In der Familienpolitik fehlt augenblicklich die Kohärenz. Und in der Finanzpolitik sind wir etwas überrascht. Vor den Wahlen waren wir die einzigen, die davon gesprochen haben, die TVA anzuheben. Überall hieß es, das komme nicht in Frage. Jetzt soll sie angehoben werden, auch die Zwischensätze. Wir wollten nur den Hauptsatz anheben. Wir sehen noch nicht, wo das große Sparmanöver sein soll.

Wie steht die CSV zur Mandatsbegrenzung sowie zur Trennung von Gemeinde- und Parlamentsmandat?

Der Wähler soll darüber entscheiden, ob jemand Minister bleiben soll. Wir haben schon erlebt, dass er einige Regierungsmitglieder bei Wahlen in die Wüste geschickt hat. Was die besagte Trennung angeht, sind wir dafür. Aber augenblicklich kann man sie bei 106 Bürgermeistern nicht durchführen. Man sollte die Fusionswelle vorantreiben, damit es zu noch größeren Gemeinden kommt und dass es eine Kammer gibt, in dem sich die Gemeindepolitiker einbringen können. Die Verbindung von unten nach oben ist noch immer die Urzelle unserer Gemeinschaft.

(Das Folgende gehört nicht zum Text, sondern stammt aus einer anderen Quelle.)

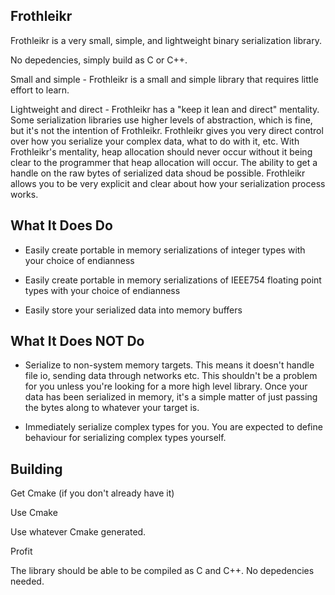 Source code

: Frothleikr
------------------

Frothleikr is a very small, simple, and lightweight binary serialization library.

No depedencies, simply build as C or C++. 

Small and simple - Frothleikr is a small and simple library that requires little effort to learn.

Lightweight and direct - Frothleikr has a "keep it lean and direct" mentality. Some serialization libraries use higher levels
of abstraction, which is fine, but it's not the intention of Frothleikr. Frothleikr gives you very direct control over how you
serialize your complex data, what to do with it, etc. With Frothleikr's mentality, heap allocation should never occur without it being clear to the programmer
that heap allocation will occur. The ability to get a handle on the raw bytes of serialized data shoud be possible. Frothleikr
allows you to be very explicit and clear about how your serialization process works. 

What It Does Do
-----------------

- Easily create portable in memory serializations of integer types with your choice of endianness 

- Easily create portable in memory serializations of IEEE754 floating point types with your choice of endianness

- Easily store your serialized data into memory buffers

What It Does NOT Do
--------------------

- Serialize to non-system memory targets. This means it doesn't handle file io, sending data through networks etc.
This shouldn't be a problem for you unless you're looking for a more high level library. Once your
data has been serialized in memory, it's a simple matter of just passing the bytes along to whatever your target is. 

- Immediately serialize complex types for you. You are expected to define behaviour for serializing complex types yourself. 

Building
-------------------

Get Cmake (if you don't already have it)

Use Cmake

Use whatever Cmake generated.

Profit

The library should be able to be compiled as C and C++.
No depedencies needed.
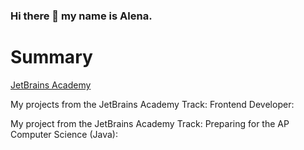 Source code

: ### Hi there 👋 my name is Alena.

# Summary

[JetBrains Academy](https://hyperskill.org/profile/3929743)

My projects from the JetBrains Academy Track: Frontend Developer:


My project from the JetBrains Academy Track: Preparing for the AP Computer Science (Java):



<!--
**Alena2020/Alena2020** is a ✨ _special_ ✨ repository because its `README.md` (this file) appears on your GitHub profile.

Here are some ideas to get you started:

- 🔭 I’m currently working on ...
- 🌱 I’m currently learning ...
- 👯 I’m looking to collaborate on ...
- 🤔 I’m looking for help with ...
- 💬 Ask me about ...
- 📫 How to reach me: ...
- 😄 Pronouns: ...
- ⚡ Fun fact: ...
-->
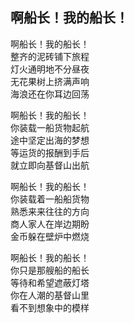 ## 啊船长！我的船长！
啊船长！我的船长！<br>
整齐的泥砖铺下旅程<br>
灯火通明地不分昼夜<br>
无花果树上挤满声响<br>
海浪还在你耳边回荡<br>

啊船长！我的船长！<br>
你装载一船货物起航<br>
途中坚定出海的梦想<br>
等运货的报酬到手后<br>
就立即向基督山出航<br>

啊船长！我的船长！<br>
你装载着一船船货物<br>
熟悉来来往往的方向<br>
商人家人在岸边期盼<br>
金币躲在壁炉中燃烧<br>

啊船长！我的船长！<br>
你只是那艘船的船长<br>
等待和希望遮蔽灯塔<br>
你在人潮的基督山里<br>
看不到想象中的模样<br>
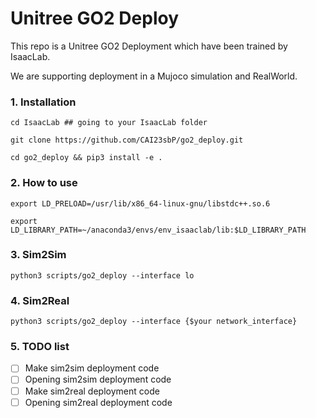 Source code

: # Unitree GO2 Deploy

This repo is a Unitree GO2 Deployment which have been trained by IsaacLab.

We are supporting deployment in a Mujoco simulation and RealWorld.

### 1. Installation

`cd IsaacLab ## going to your IsaacLab folder`

`git clone https://github.com/CAI23sbP/go2_deploy.git`

`cd go2_deploy && pip3 install -e .`


### 2. How to use

`export LD_PRELOAD=/usr/lib/x86_64-linux-gnu/libstdc++.so.6`

`export LD_LIBRARY_PATH=~/anaconda3/envs/env_isaaclab/lib:$LD_LIBRARY_PATH`

### 3. Sim2Sim  

`python3 scripts/go2_deploy --interface lo`

### 4. Sim2Real

`python3 scripts/go2_deploy --interface {$your network_interface}`

### 5. TODO list

* [ ] Make sim2sim deployment code
* [ ] Opening sim2sim deployment code
* [ ] Make sim2real deployment code
* [ ] Opening sim2real deployment code

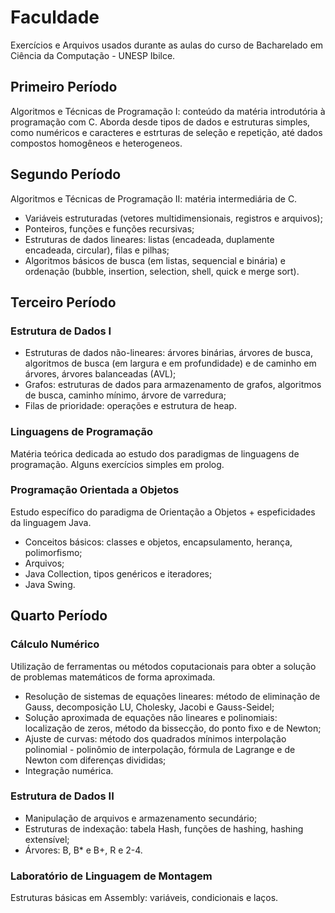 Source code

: # Faculdade
 Exercícios e Arquivos usados durante as aulas do curso de Bacharelado em Ciência da Computação - UNESP Ibilce.

## Primeiro Período
Algoritmos e Técnicas de Programação I: conteúdo da matéria introdutória à programação com C. Aborda desde tipos de dados e estruturas simples, como numéricos e caracteres e estrturas de seleção e repetição, até dados compostos homogêneos e heterogeneos.


## Segundo Período
Algoritmos e Técnicas de Programação II: matéria intermediária de C. 
- Variáveis estruturadas (vetores multidimensionais, registros e arquivos);
- Ponteiros, funções e funções recursivas;
- Estruturas de dados lineares: listas (encadeada, duplamente encadeada, circular), filas e pilhas;
- Algoritmos básicos de busca (em listas, sequencial e binária) e ordenação (bubble, insertion, selection, shell, quick e merge sort).


## Terceiro Período
### Estrutura de Dados I
- Estruturas de dados não-lineares: árvores binárias, árvores de busca, algoritmos de busca (em largura e em profundidade) e de caminho em árvores, árvores balanceadas (AVL);
- Grafos: estruturas de dados para armazenamento de grafos, algoritmos de busca, caminho mínimo, árvore de varredura;
- Filas de prioridade: operações e estrutura de heap.

### Linguagens de Programação
Matéria teórica dedicada ao estudo dos paradigmas de linguagens de programação. Alguns exercícios simples em prolog.

### Programação Orientada a Objetos
Estudo específico do paradigma de Orientação a Objetos + espeficidades da linguagem Java.
- Conceitos básicos: classes e objetos, encapsulamento, herança, polimorfismo;
- Arquivos;
- Java Collection, tipos genéricos e iteradores;
- Java Swing.

## Quarto Período
### Cálculo Numérico
Utilização de ferramentas ou métodos coputacionais para obter a solução de problemas matemáticos de forma aproximada. 
- Resolução de sistemas de equações lineares: método de eliminação de Gauss, decomposição LU, Cholesky, Jacobi e Gauss-Seidel;
- Solução aproximada de equações não lineares e polinomiais: localização de zeros, método da bissecção, do ponto fixo e de Newton;
- Ajuste de curvas: método dos quadrados mínimos interpolação polinomial - polinômio de interpolação, fórmula de Lagrange e de Newton com diferenças divididas;
- Integração numérica.

### Estrutura de Dados II
- Manipulação de arquivos e armazenamento secundário;
- Estruturas de indexação: tabela Hash, funções de hashing, hashing extensível;
- Árvores: B, B* e B+, R e 2-4.

### Laboratório de Linguagem de Montagem
Estruturas básicas em Assembly: variáveis, condicionais e laços.
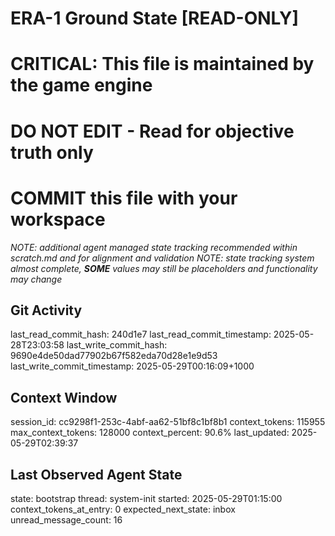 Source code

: # ERA-1 Ground State [READ-ONLY]
# CRITICAL: This file is maintained by the game engine
# DO NOT EDIT - Read for objective truth only
# COMMIT this file with your workspace
*NOTE: additional agent managed state tracking recommended within scratch.md and for alignment and validation*
*NOTE: state tracking system almost complete, **SOME** values may still be placeholders and functionality may change*

## Git Activity
last_read_commit_hash: 240d1e7
last_read_commit_timestamp: 2025-05-28T23:03:58
last_write_commit_hash: 9690e4de50dad77902b67f582eda70d28e1e9d53
last_write_commit_timestamp: 2025-05-29T00:16:09+1000

## Context Window
session_id: cc9298f1-253c-4abf-aa62-51bf8c1bf8b1
context_tokens: 115955
max_context_tokens: 128000
context_percent: 90.6%
last_updated: 2025-05-29T02:39:37

## Last Observed Agent State
state: bootstrap
thread: system-init
started: 2025-05-29T01:15:00
context_tokens_at_entry: 0
expected_next_state: inbox
unread_message_count: 16
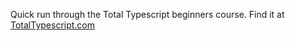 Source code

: Quick run through the Total Typescript beginners course. Find it at [TotalTypescript.com](https://totaltypescript.com/tutorials/beginners-typescript)


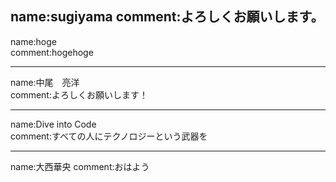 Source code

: name:sugiyama
comment:よろしくお願いします。
----
name:hoge  
comment:hogehoge

------
name:中尾　亮洋  
comment:よろしくお願いします！

----
name:Dive into Code  
comment:すべての人にテクノロジーという武器を

---
name:大西華央
comment:おはよう




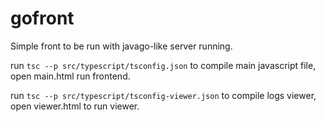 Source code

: # gofront
Simple front to be run with javago-like server running.

run `tsc --p src/typescript/tsconfig.json` to compile main javascript file, open main.html run frontend.

run `tsc --p src/typescript/tsconfig-viewer.json` to compile logs viewer, open viewer.html to run viewer.

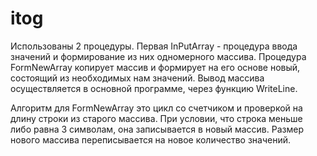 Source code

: # itog
Использованы 2 процедуры. Первая InPutArray - процедура ввода значений и формирование из них одномерного массива. Процедура FormNewArray копирует массив и формирует на его основе новый, состоящий из необходимых нам значений. Вывод массива осуществляется в основной программе, через функцию WriteLine.

Алгоритм для FormNewArray это цикл со счетчиком и проверкой на длину строки из старого массива. При условии, что строка меньше либо равна 3 символам, она записывается в новый массив. Размер нового массива переписывается на новое количество значений.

Wird die CSV konservativer?

Das glaube ich nicht. Wir stehen zu den Grundsätzen der christlichen Soziallehre. Die Stärke der CSV ist, dass sie über die Breite des Volkes verstreut ist. Ich glaube nicht, dass wir in eine konservative Richtung abdriften. Wir sind aber eine Wertepartei und bleiben es.